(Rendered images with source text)
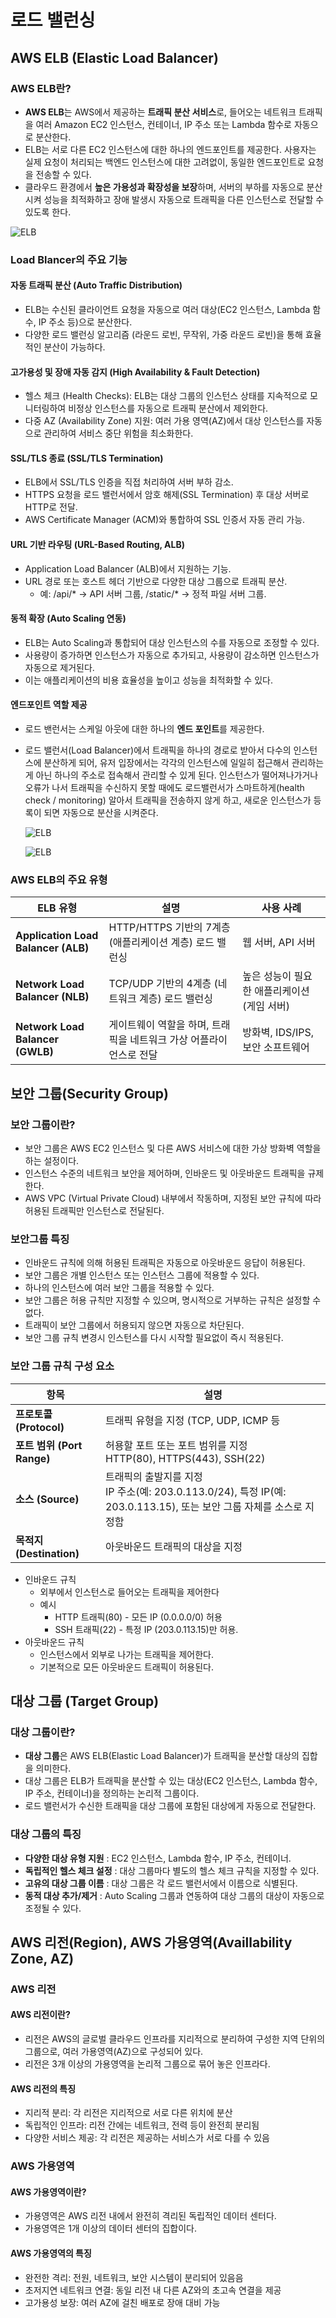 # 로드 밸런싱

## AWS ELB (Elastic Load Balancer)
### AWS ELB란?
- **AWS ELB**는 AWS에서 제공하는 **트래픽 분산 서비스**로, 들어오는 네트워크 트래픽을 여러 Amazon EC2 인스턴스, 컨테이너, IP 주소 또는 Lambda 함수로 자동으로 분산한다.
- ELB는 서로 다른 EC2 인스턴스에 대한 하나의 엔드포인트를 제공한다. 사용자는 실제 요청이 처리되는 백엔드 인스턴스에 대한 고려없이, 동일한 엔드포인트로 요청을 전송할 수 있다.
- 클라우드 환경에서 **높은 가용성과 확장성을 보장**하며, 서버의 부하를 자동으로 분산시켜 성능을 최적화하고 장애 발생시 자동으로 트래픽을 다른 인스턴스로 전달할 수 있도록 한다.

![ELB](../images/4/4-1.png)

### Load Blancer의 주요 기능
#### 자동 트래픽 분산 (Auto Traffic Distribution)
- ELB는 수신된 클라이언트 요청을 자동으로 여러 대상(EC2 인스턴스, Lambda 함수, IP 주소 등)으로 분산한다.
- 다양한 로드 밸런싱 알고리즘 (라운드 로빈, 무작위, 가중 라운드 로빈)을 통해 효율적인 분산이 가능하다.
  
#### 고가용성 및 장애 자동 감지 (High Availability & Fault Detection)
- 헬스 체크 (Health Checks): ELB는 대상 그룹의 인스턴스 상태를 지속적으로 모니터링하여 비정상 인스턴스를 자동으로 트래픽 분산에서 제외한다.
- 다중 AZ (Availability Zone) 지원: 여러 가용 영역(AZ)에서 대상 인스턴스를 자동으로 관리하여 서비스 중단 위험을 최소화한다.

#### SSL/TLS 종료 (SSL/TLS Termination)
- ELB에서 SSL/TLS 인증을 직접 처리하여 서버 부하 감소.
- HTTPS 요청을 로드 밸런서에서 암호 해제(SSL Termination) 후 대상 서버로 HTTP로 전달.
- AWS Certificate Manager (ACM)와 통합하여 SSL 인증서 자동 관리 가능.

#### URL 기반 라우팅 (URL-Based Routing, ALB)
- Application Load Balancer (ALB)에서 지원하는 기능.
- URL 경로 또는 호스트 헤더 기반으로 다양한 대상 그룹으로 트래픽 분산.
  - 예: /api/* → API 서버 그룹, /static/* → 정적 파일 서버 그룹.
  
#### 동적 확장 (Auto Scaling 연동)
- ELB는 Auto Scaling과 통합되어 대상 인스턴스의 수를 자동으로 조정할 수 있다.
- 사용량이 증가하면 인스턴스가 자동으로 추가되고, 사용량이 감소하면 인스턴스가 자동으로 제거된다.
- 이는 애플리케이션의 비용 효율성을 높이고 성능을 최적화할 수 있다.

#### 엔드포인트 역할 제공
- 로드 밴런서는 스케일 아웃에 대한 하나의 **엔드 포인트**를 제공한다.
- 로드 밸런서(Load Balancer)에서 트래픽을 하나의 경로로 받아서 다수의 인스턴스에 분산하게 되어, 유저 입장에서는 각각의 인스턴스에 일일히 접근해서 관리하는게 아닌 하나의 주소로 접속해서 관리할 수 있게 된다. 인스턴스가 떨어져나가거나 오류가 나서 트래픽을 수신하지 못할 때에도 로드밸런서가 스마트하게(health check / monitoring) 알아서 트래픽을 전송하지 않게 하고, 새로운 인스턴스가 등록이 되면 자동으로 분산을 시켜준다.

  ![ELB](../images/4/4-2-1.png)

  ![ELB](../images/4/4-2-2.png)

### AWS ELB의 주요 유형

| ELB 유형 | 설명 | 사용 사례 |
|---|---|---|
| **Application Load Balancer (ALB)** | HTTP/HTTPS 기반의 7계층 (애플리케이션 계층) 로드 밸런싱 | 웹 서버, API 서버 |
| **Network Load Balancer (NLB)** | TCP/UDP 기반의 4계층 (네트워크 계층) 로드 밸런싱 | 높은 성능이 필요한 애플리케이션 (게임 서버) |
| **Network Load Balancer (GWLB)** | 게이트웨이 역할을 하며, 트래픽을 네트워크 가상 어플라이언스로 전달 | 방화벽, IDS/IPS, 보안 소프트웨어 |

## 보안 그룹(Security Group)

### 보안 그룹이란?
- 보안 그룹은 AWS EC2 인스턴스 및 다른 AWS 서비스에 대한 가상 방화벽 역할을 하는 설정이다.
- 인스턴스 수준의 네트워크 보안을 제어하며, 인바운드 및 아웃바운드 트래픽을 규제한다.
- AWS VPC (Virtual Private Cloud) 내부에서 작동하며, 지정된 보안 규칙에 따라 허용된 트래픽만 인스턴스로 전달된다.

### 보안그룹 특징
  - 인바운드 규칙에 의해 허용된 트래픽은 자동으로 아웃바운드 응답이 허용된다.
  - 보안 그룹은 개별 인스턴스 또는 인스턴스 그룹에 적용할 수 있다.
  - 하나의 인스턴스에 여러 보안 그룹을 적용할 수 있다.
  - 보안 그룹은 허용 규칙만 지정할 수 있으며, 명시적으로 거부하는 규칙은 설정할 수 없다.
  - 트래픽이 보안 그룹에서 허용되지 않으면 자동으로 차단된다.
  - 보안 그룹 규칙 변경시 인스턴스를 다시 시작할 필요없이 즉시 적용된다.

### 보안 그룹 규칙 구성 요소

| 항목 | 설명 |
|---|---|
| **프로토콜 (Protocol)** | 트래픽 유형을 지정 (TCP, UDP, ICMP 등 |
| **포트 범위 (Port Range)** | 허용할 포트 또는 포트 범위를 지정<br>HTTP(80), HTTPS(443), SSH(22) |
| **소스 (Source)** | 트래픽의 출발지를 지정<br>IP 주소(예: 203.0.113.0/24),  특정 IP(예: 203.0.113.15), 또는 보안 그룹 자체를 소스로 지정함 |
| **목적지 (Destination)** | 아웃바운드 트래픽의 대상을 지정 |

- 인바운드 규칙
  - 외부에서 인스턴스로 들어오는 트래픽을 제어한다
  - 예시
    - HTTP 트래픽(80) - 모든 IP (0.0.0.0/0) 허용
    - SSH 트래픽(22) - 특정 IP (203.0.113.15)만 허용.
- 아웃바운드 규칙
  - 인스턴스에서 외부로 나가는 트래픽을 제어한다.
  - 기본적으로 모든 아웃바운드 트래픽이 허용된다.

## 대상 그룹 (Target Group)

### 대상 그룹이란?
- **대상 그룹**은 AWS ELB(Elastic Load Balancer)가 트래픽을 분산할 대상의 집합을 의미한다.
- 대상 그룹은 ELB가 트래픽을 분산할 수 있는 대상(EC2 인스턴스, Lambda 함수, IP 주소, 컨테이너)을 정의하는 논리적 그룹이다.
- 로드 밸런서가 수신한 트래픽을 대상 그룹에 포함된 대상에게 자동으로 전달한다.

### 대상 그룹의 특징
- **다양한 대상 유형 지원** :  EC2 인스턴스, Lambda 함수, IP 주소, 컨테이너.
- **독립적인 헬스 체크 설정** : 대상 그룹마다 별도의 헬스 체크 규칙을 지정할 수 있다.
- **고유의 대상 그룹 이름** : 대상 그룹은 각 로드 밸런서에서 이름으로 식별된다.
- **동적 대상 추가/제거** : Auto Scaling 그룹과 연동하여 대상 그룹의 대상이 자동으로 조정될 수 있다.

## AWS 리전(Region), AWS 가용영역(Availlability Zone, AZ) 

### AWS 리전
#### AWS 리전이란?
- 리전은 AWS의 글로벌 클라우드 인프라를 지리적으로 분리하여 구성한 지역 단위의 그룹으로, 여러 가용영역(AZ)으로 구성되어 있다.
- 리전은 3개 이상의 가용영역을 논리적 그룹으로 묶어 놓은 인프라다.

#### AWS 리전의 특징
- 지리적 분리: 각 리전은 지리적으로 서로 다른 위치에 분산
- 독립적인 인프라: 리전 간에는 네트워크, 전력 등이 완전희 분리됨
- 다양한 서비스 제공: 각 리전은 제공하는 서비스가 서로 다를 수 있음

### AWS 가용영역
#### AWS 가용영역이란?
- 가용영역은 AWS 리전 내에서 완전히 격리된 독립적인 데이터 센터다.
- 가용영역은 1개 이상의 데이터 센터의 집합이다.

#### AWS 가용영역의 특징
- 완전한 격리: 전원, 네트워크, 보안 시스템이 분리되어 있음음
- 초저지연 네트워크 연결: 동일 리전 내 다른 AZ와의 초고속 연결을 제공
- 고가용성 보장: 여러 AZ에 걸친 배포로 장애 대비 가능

__Task directions__: Out of the data above, give again only the lines starting at the one holding "- 다양한 로드 밸런싱" and ending at the one holding "서버, API 서버 |", unchanged.

__Response to this task__:
- 다양한 로드 밸런싱 알고리즘 (라운드 로빈, 무작위, 가중 라운드 로빈)을 통해 효율적인 분산이 가능하다.
  
#### 고가용성 및 장애 자동 감지 (High Availability & Fault Detection)
- 헬스 체크 (Health Checks): ELB는 대상 그룹의 인스턴스 상태를 지속적으로 모니터링하여 비정상 인스턴스를 자동으로 트래픽 분산에서 제외한다.
- 다중 AZ (Availability Zone) 지원: 여러 가용 영역(AZ)에서 대상 인스턴스를 자동으로 관리하여 서비스 중단 위험을 최소화한다.

#### SSL/TLS 종료 (SSL/TLS Termination)
- ELB에서 SSL/TLS 인증을 직접 처리하여 서버 부하 감소.
- HTTPS 요청을 로드 밸런서에서 암호 해제(SSL Termination) 후 대상 서버로 HTTP로 전달.
- AWS Certificate Manager (ACM)와 통합하여 SSL 인증서 자동 관리 가능.

#### URL 기반 라우팅 (URL-Based Routing, ALB)
- Application Load Balancer (ALB)에서 지원하는 기능.
- URL 경로 또는 호스트 헤더 기반으로 다양한 대상 그룹으로 트래픽 분산.
  - 예: /api/* → API 서버 그룹, /static/* → 정적 파일 서버 그룹.
  
#### 동적 확장 (Auto Scaling 연동)
- ELB는 Auto Scaling과 통합되어 대상 인스턴스의 수를 자동으로 조정할 수 있다.
- 사용량이 증가하면 인스턴스가 자동으로 추가되고, 사용량이 감소하면 인스턴스가 자동으로 제거된다.
- 이는 애플리케이션의 비용 효율성을 높이고 성능을 최적화할 수 있다.

#### 엔드포인트 역할 제공
- 로드 밴런서는 스케일 아웃에 대한 하나의 **엔드 포인트**를 제공한다.
- 로드 밸런서(Load Balancer)에서 트래픽을 하나의 경로로 받아서 다수의 인스턴스에 분산하게 되어, 유저 입장에서는 각각의 인스턴스에 일일히 접근해서 관리하는게 아닌 하나의 주소로 접속해서 관리할 수 있게 된다. 인스턴스가 떨어져나가거나 오류가 나서 트래픽을 수신하지 못할 때에도 로드밸런서가 스마트하게(health check / monitoring) 알아서 트래픽을 전송하지 않게 하고, 새로운 인스턴스가 등록이 되면 자동으로 분산을 시켜준다.

  ![ELB](../images/4/4-2-1.png)

  ![ELB](../images/4/4-2-2.png)

### AWS ELB의 주요 유형

| ELB 유형 | 설명 | 사용 사례 |
|---|---|---|
| **Application Load Balancer (ALB)** | HTTP/HTTPS 기반의 7계층 (애플리케이션 계층) 로드 밸런싱 | 웹 서버, API 서버 |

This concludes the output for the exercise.